DATASET EXCERPTS:
————————

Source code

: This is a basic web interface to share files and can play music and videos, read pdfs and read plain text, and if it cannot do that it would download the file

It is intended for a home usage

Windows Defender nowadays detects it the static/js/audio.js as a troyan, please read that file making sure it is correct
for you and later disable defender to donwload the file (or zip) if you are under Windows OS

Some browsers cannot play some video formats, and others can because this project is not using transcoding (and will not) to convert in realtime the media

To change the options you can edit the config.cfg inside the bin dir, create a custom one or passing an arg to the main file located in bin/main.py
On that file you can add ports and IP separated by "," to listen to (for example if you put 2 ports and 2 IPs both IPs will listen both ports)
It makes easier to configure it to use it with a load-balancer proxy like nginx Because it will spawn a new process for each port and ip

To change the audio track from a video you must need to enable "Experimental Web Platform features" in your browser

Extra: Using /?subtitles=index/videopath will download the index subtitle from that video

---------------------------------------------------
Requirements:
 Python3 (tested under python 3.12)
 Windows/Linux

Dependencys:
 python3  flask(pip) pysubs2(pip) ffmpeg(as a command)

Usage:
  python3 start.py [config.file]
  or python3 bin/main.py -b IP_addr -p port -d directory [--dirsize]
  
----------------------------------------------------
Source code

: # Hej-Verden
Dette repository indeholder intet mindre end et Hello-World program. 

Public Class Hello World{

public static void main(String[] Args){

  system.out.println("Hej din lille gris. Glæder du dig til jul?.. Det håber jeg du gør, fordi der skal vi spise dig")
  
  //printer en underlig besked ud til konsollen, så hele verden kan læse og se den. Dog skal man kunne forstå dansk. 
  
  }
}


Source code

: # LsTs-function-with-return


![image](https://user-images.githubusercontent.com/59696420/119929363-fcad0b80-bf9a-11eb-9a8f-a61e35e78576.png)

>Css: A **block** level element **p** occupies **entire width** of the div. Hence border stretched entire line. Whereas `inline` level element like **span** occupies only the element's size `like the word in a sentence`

————————

WORK ORDER:
Retype the records in their entirety, matching each one exactly.

EXPECTED ANSWER:
Source code

: This is a basic web interface to share files and can play music and videos, read pdfs and read plain text, and if it cannot do that it would download the file

It is intended for a home usage

Windows Defender nowadays detects it the static/js/audio.js as a troyan, please read that file making sure it is correct
for you and later disable defender to donwload the file (or zip) if you are under Windows OS

Some browsers cannot play some video formats, and others can because this project is not using transcoding (and will not) to convert in realtime the media

To change the options you can edit the config.cfg inside the bin dir, create a custom one or passing an arg to the main file located in bin/main.py
On that file you can add ports and IP separated by "," to listen to (for example if you put 2 ports and 2 IPs both IPs will listen both ports)
It makes easier to configure it to use it with a load-balancer proxy like nginx Because it will spawn a new process for each port and ip

To change the audio track from a video you must need to enable "Experimental Web Platform features" in your browser

Extra: Using /?subtitles=index/videopath will download the index subtitle from that video

---------------------------------------------------
Requirements:
 Python3 (tested under python 3.12)
 Windows/Linux

Dependencys:
 python3  flask(pip) pysubs2(pip) ffmpeg(as a command)

Usage:
  python3 start.py [config.file]
  or python3 bin/main.py -b IP_addr -p port -d directory [--dirsize]
  
----------------------------------------------------
Source code

: # Hej-Verden
Dette repository indeholder intet mindre end et Hello-World program. 

Public Class Hello World{

public static void main(String[] Args){

  system.out.println("Hej din lille gris. Glæder du dig til jul?.. Det håber jeg du gør, fordi der skal vi spise dig")
  
  //printer en underlig besked ud til konsollen, så hele verden kan læse og se den. Dog skal man kunne forstå dansk. 
  
  }
}


Source code

: # LsTs-function-with-return


![image](https://user-images.githubusercontent.com/59696420/119929363-fcad0b80-bf9a-11eb-9a8f-a61e35e78576.png)

>Css: A **block** level element **p** occupies **entire width** of the div. Hence border stretched entire line. Whereas `inline` level element like **span** occupies only the element's size `like the word in a sentence`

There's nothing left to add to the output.